Work instruction
Extract all lines in the data that contain the word "Markdown".

Source records
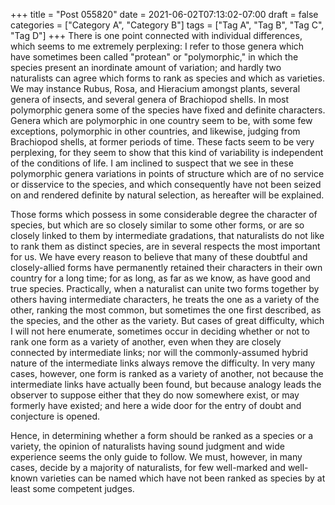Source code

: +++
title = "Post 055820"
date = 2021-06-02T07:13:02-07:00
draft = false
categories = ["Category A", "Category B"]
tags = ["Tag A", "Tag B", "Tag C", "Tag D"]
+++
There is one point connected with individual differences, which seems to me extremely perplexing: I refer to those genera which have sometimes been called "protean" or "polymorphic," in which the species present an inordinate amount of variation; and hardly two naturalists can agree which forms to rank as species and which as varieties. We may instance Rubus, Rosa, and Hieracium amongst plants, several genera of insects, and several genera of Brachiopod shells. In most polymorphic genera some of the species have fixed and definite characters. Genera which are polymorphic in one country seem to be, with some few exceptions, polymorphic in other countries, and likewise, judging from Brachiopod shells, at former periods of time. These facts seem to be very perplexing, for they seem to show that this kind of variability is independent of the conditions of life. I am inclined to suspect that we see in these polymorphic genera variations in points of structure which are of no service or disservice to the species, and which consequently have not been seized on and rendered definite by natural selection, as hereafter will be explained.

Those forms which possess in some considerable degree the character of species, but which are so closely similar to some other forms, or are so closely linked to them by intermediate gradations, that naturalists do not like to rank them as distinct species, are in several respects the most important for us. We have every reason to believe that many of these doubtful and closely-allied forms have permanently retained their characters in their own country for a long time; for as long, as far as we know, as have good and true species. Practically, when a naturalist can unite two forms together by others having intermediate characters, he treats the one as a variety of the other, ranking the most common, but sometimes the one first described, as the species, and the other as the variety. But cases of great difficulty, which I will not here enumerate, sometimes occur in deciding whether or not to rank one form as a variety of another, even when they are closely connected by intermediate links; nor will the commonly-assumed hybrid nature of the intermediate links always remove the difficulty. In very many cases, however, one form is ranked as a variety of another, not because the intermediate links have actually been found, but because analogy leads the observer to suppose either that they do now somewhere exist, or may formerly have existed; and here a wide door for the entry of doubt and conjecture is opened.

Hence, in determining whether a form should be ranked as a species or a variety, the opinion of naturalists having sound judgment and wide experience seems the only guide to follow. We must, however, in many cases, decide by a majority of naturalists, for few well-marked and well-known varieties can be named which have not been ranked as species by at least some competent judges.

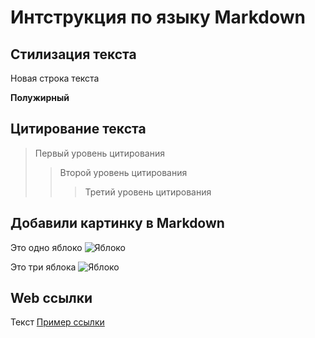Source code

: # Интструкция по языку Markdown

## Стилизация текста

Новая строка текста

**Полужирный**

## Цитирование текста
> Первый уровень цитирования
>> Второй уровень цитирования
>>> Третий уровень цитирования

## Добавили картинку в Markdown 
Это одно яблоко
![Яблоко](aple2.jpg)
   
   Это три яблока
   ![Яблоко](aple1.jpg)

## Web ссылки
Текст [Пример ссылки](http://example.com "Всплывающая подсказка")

Written response
: # Интструкция по языку Markdown
## Добавили картинку в Markdown 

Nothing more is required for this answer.